Als gevolg van het feit dat [appellante] de door haar verschuldigde facturen niet meer betaalde, was [geïntimeerde] echter gerechtigd om zijn werkzaamheden op te schorten. [appellante] heeft vervolgens een andere aannemer opdracht gegeven om de werkzaamheden af te ronden. Daarmee heeft zij [geïntimeerde] niet meer in de gelegenheid gesteld om, nadat zij hem zou hebben voldaan, zijn werk af te maken. In zoverre heeft zij de opdracht dan ook ingetrokken. Nu [appellante] op dat moment niet nauwkeurig heeft laten vastleggen wat op dat moment de staat van het door [geïntimeerde] verrichte werk was en wat er nog afgemaakt moest worden, moet ervan worden uitgegaan dat de door [geïntimeerde] gevorderde bedragen een redelijke vergoeding vormen voor zijn werkzaamheden. [appellante] heeft dat ook voor het overige onvoldoende gemotiveerd weersproken. Dit betekent dat de vorderingen van [geïntimeerde] tot betaling van zijn facturen moeten worden toegewezen. Dat geldt ook voor de factuur van de steiger van Waaijenberg, die [geïntimeerde] voor [appellante] heeft betaald en aan haar mocht doorberekenen.
“De aannemer is bij het aangaan of het uitvoeren van de overeenkomst verplicht de opdrachtgever te waarschuwen voor onjuistheden in de opdracht voor zover hij deze kende of redelijkerwijs behoorde te kennen.

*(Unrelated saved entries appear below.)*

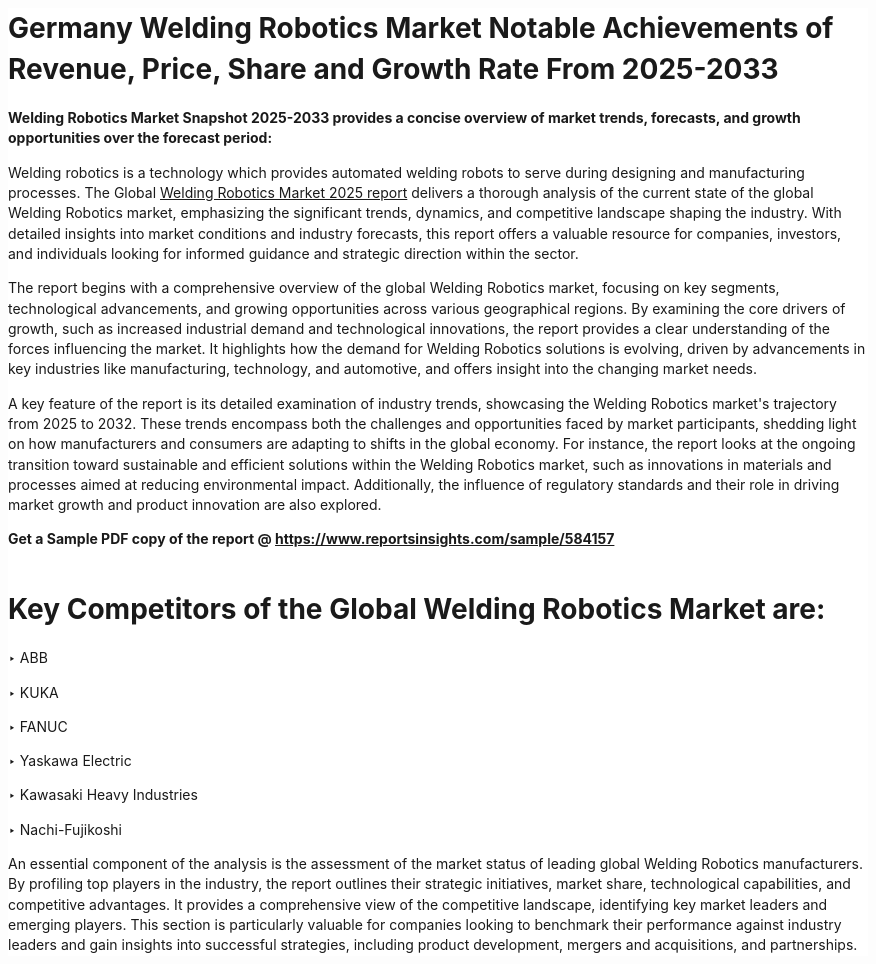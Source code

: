 # Germany Welding Robotics Market Notable Achievements of Revenue, Price, Share and Growth Rate From 2025-2033

<strong>Welding Robotics Market Snapshot 2025-2033 provides a concise overview of market trends, forecasts, and growth opportunities over the forecast period:</strong>

Welding robotics is a technology which provides automated welding robots to serve during designing and manufacturing processes. The Global <a href=https://www.reportsinsights.com/sample/584157>Welding Robotics Market 2025 report</a> delivers a thorough analysis of the current state of the global Welding Robotics market, emphasizing the significant trends, dynamics, and competitive landscape shaping the industry. With detailed insights into market conditions and industry forecasts, this report offers a valuable resource for companies, investors, and individuals looking for informed guidance and strategic direction within the sector.

The report begins with a comprehensive overview of the global Welding Robotics market, focusing on key segments, technological advancements, and growing opportunities across various geographical regions. By examining the core drivers of growth, such as increased industrial demand and technological innovations, the report provides a clear understanding of the forces influencing the market. It highlights how the demand for Welding Robotics solutions is evolving, driven by advancements in key industries like manufacturing, technology, and automotive, and offers insight into the changing market needs.

A key feature of the report is its detailed examination of industry trends, showcasing the Welding Robotics market's trajectory from 2025 to 2032. These trends encompass both the challenges and opportunities faced by market participants, shedding light on how manufacturers and consumers are adapting to shifts in the global economy. For instance, the report looks at the ongoing transition toward sustainable and efficient solutions within the Welding Robotics market, such as innovations in materials and processes aimed at reducing environmental impact. Additionally, the influence of regulatory standards and their role in driving market growth and product innovation are also explored.

<strong>Get a Sample PDF copy of the report @ <a href=https://www.reportsinsights.com/sample/584157>https://www.reportsinsights.com/sample/584157</a></strong>

# <strong>Key Competitors of the Global Welding Robotics Market are:</strong>

‣ ABB

‣ KUKA

‣ FANUC

‣ Yaskawa Electric

‣ Kawasaki Heavy Industries

‣ Nachi-Fujikoshi

An essential component of the analysis is the assessment of the market status of leading global Welding Robotics manufacturers. By profiling top players in the industry, the report outlines their strategic initiatives, market share, technological capabilities, and competitive advantages. It provides a comprehensive view of the competitive landscape, identifying key market leaders and emerging players. This section is particularly valuable for companies looking to benchmark their performance against industry leaders and gain insights into successful strategies, including product development, mergers and acquisitions, and partnerships.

Hetzelfde geldt in geval van gebreken en ongeschiktheid van zaken afkomstig van de opdrachtgever, daaronder begrepen de grond waarop de opdrachtgever een werk laat uitvoeren, alsmede fouten of gebreken in door de opdrachtgever verstrekte plannen, tekeningen, berekeningen, bestekken of uitvoeringsvoorschriften.”